From the entries that follow, extract each line holding the string "subnetConfig".

*** Opening RECORDED DATA ***

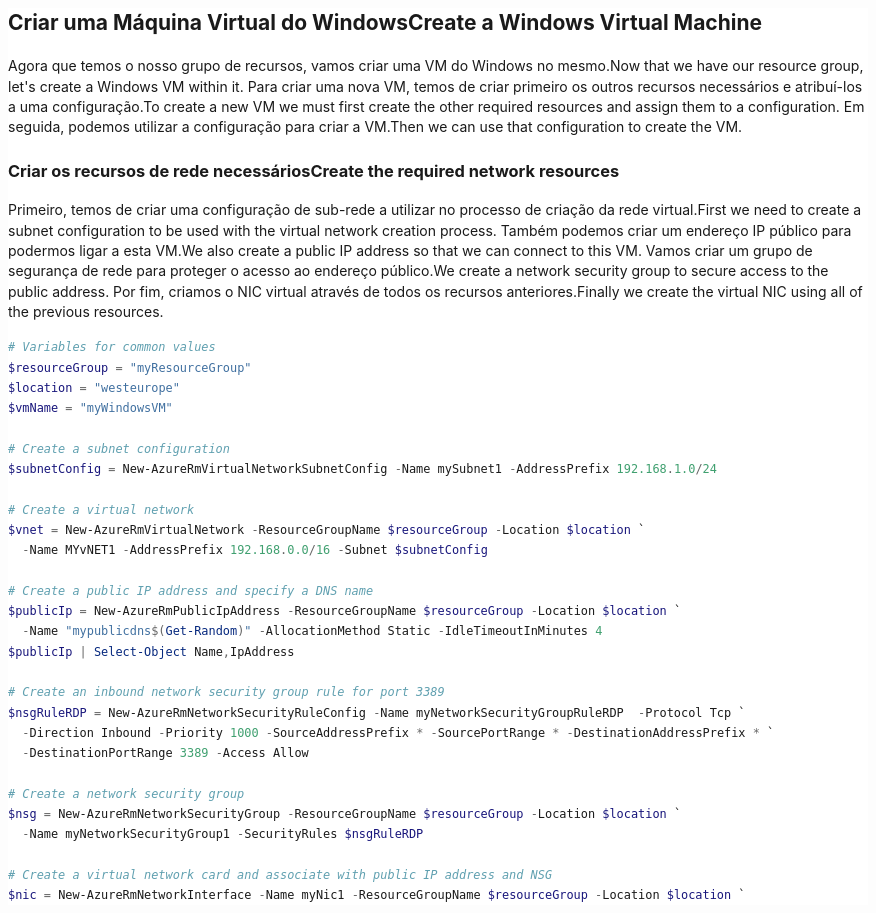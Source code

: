 ## <a name="create-a-windows-virtual-machine"></a><span data-ttu-id="bff8d-136">Criar uma Máquina Virtual do Windows</span><span class="sxs-lookup"><span data-stu-id="bff8d-136">Create a Windows Virtual Machine</span></span>

<span data-ttu-id="bff8d-137">Agora que temos o nosso grupo de recursos, vamos criar uma VM do Windows no mesmo.</span><span class="sxs-lookup"><span data-stu-id="bff8d-137">Now that we have our resource group, let's create a Windows VM within it.</span></span> <span data-ttu-id="bff8d-138">Para criar uma nova VM, temos de criar primeiro os outros recursos necessários e atribuí-los a uma configuração.</span><span class="sxs-lookup"><span data-stu-id="bff8d-138">To create a new VM we must first create the other required resources and assign them to a configuration.</span></span> <span data-ttu-id="bff8d-139">Em seguida, podemos utilizar a configuração para criar a VM.</span><span class="sxs-lookup"><span data-stu-id="bff8d-139">Then we can use that configuration to create the VM.</span></span>

### <a name="create-the-required-network-resources"></a><span data-ttu-id="bff8d-140">Criar os recursos de rede necessários</span><span class="sxs-lookup"><span data-stu-id="bff8d-140">Create the required network resources</span></span>

<span data-ttu-id="bff8d-141">Primeiro, temos de criar uma configuração de sub-rede a utilizar no processo de criação da rede virtual.</span><span class="sxs-lookup"><span data-stu-id="bff8d-141">First we need to create a subnet configuration to be used with the virtual network creation process.</span></span> <span data-ttu-id="bff8d-142">Também podemos criar um endereço IP público para podermos ligar a esta VM.</span><span class="sxs-lookup"><span data-stu-id="bff8d-142">We also create a public IP address so that we can connect to this VM.</span></span> <span data-ttu-id="bff8d-143">Vamos criar um grupo de segurança de rede para proteger o acesso ao endereço público.</span><span class="sxs-lookup"><span data-stu-id="bff8d-143">We create a network security group to secure access to the public address.</span></span> <span data-ttu-id="bff8d-144">Por fim, criamos o NIC virtual através de todos os recursos anteriores.</span><span class="sxs-lookup"><span data-stu-id="bff8d-144">Finally we create the virtual NIC using all of the previous resources.</span></span>

```powershell
# Variables for common values
$resourceGroup = "myResourceGroup"
$location = "westeurope"
$vmName = "myWindowsVM"

# Create a subnet configuration
$subnetConfig = New-AzureRmVirtualNetworkSubnetConfig -Name mySubnet1 -AddressPrefix 192.168.1.0/24

# Create a virtual network
$vnet = New-AzureRmVirtualNetwork -ResourceGroupName $resourceGroup -Location $location `
  -Name MYvNET1 -AddressPrefix 192.168.0.0/16 -Subnet $subnetConfig

# Create a public IP address and specify a DNS name
$publicIp = New-AzureRmPublicIpAddress -ResourceGroupName $resourceGroup -Location $location `
  -Name "mypublicdns$(Get-Random)" -AllocationMethod Static -IdleTimeoutInMinutes 4
$publicIp | Select-Object Name,IpAddress

# Create an inbound network security group rule for port 3389
$nsgRuleRDP = New-AzureRmNetworkSecurityRuleConfig -Name myNetworkSecurityGroupRuleRDP  -Protocol Tcp `
  -Direction Inbound -Priority 1000 -SourceAddressPrefix * -SourcePortRange * -DestinationAddressPrefix * `
  -DestinationPortRange 3389 -Access Allow

# Create a network security group
$nsg = New-AzureRmNetworkSecurityGroup -ResourceGroupName $resourceGroup -Location $location `
  -Name myNetworkSecurityGroup1 -SecurityRules $nsgRuleRDP

# Create a virtual network card and associate with public IP address and NSG
$nic = New-AzureRmNetworkInterface -Name myNic1 -ResourceGroupName $resourceGroup -Location $location `
```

*** Closing RECORDED DATA ***

## ANSWER TO THE EXERCISE
$subnetConfig = New-AzureRmVirtualNetworkSubnetConfig -Name mySubnet1 -AddressPrefix 192.168.1.0/24
  -Name MYvNET1 -AddressPrefix 192.168.0.0/16 -Subnet $subnetConfig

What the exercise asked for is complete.